Entries provided section start
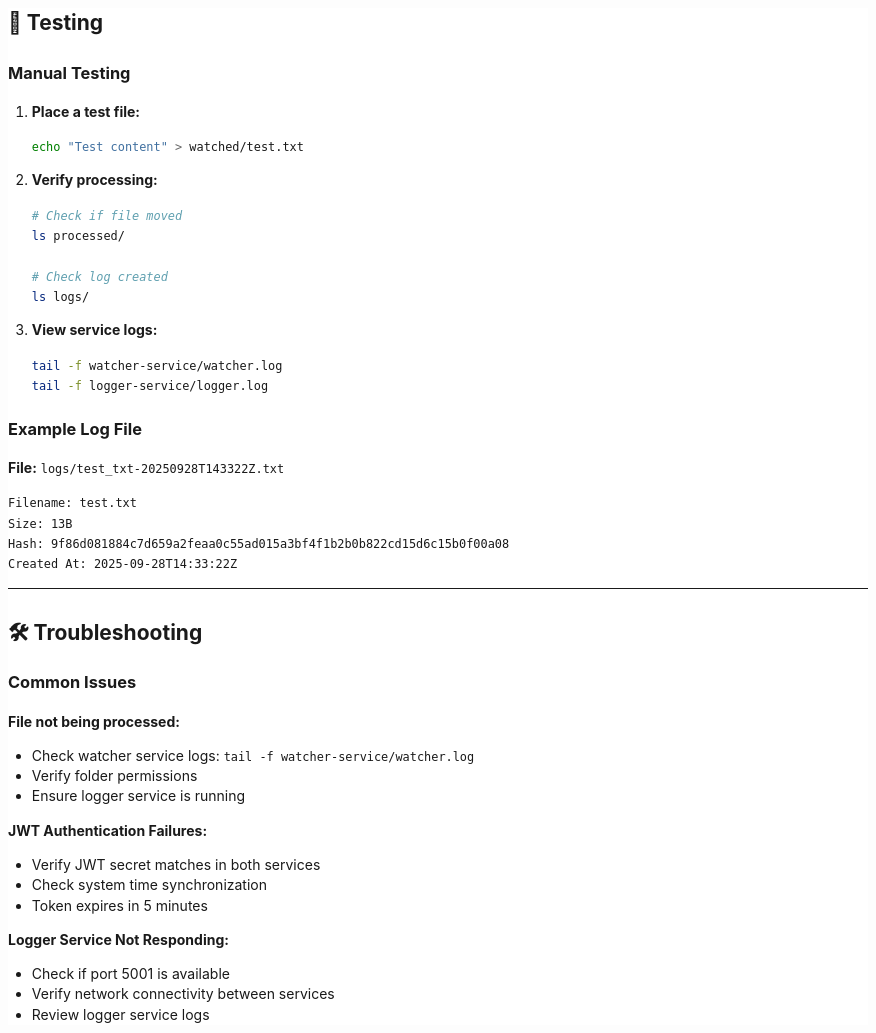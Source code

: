 
## 🧪 Testing

### Manual Testing

1. **Place a test file:**
   ```bash
   echo "Test content" > watched/test.txt
   ```

2. **Verify processing:**
   ```bash
   # Check if file moved
   ls processed/
   
   # Check log created
   ls logs/
   ```

3. **View service logs:**
   ```bash
   tail -f watcher-service/watcher.log
   tail -f logger-service/logger.log
   ```

### Example Log File

**File:** `logs/test_txt-20250928T143322Z.txt`

```
Filename: test.txt
Size: 13B
Hash: 9f86d081884c7d659a2feaa0c55ad015a3bf4f1b2b0b822cd15d6c15b0f00a08
Created At: 2025-09-28T14:33:22Z
```

---

## 🛠️ Troubleshooting

### Common Issues

**File not being processed:**
- Check watcher service logs: `tail -f watcher-service/watcher.log`
- Verify folder permissions
- Ensure logger service is running

**JWT Authentication Failures:**
- Verify JWT secret matches in both services
- Check system time synchronization
- Token expires in 5 minutes

**Logger Service Not Responding:**
- Check if port 5001 is available
- Verify network connectivity between services
- Review logger service logs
Entries provided section end
Your goal: Return all lines of the data in which the string "logs" appears.

Result for this exercise:
   ls logs/
3. **View service logs:**
**File:** `logs/test_txt-20250928T143322Z.txt`
- Check watcher service logs: `tail -f watcher-service/watcher.log`
- Review logger service logs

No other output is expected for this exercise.